═════ RECORDS FOR PROCESSING ═════
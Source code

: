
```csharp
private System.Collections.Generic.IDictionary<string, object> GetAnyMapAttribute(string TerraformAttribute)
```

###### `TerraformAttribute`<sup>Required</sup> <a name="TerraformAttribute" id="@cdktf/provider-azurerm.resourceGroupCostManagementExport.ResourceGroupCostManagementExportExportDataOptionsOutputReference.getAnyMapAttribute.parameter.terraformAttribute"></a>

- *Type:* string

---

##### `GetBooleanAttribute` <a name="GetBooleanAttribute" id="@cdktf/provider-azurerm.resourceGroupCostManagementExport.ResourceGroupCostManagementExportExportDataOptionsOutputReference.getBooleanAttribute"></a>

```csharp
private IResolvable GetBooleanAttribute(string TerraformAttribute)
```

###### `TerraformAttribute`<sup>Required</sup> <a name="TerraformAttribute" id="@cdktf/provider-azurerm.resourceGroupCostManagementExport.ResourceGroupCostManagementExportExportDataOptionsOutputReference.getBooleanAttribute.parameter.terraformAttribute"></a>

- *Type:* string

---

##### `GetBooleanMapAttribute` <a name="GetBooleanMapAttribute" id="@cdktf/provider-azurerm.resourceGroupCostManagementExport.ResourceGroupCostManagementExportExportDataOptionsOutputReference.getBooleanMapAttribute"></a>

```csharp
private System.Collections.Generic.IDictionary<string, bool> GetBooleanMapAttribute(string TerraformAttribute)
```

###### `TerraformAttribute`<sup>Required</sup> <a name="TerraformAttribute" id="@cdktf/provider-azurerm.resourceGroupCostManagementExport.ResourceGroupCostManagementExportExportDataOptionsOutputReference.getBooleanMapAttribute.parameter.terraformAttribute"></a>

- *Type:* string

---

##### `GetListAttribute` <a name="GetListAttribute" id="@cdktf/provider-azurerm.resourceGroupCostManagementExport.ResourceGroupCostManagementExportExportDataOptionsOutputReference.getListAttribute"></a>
═════
═════ RECORDS FOR PROCESSING ═════
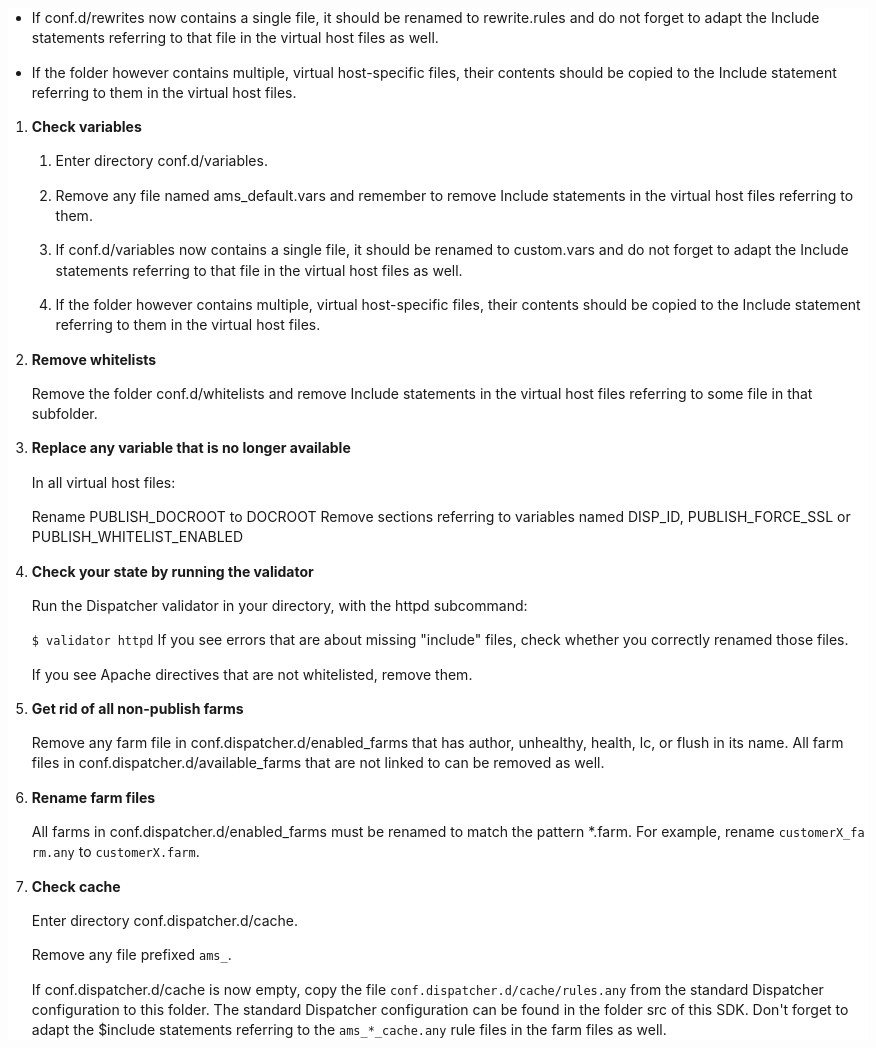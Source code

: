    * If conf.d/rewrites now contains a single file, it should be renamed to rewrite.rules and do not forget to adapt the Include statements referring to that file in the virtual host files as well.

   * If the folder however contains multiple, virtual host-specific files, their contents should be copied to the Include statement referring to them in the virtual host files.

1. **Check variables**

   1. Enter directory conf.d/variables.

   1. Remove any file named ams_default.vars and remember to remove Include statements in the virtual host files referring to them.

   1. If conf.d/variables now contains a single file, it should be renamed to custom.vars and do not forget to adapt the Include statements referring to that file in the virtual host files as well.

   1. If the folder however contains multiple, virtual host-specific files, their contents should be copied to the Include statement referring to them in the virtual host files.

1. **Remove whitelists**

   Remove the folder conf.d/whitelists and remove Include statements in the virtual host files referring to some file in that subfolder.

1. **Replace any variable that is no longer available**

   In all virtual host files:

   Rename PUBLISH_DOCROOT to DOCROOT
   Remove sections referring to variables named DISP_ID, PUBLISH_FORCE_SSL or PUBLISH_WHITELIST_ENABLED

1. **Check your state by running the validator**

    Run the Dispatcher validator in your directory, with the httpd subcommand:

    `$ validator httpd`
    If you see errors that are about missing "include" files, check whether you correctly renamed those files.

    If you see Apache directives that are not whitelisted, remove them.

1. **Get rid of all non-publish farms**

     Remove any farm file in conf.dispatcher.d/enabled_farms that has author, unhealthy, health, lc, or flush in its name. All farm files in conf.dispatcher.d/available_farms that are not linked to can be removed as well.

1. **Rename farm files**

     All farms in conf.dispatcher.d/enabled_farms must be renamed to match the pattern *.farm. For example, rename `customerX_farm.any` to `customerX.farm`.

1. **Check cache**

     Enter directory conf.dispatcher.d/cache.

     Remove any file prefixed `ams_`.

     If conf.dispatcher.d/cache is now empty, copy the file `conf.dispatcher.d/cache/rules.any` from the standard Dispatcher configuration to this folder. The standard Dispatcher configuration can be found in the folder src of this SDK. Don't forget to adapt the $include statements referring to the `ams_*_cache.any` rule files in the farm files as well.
═════
EXERCISE DETAILS
Wherever the string "cache" appears in the records above, copy the line it sits in.

SOLUTION BELOW
1. **Check cache**
     Enter directory conf.dispatcher.d/cache.
     If conf.dispatcher.d/cache is now empty, copy the file `conf.dispatcher.d/cache/rules.any` from the standard Dispatcher configuration to this folder. The standard Dispatcher configuration can be found in the folder src of this SDK. Don't forget to adapt the $include statements referring to the `ams_*_cache.any` rule files in the farm files as well.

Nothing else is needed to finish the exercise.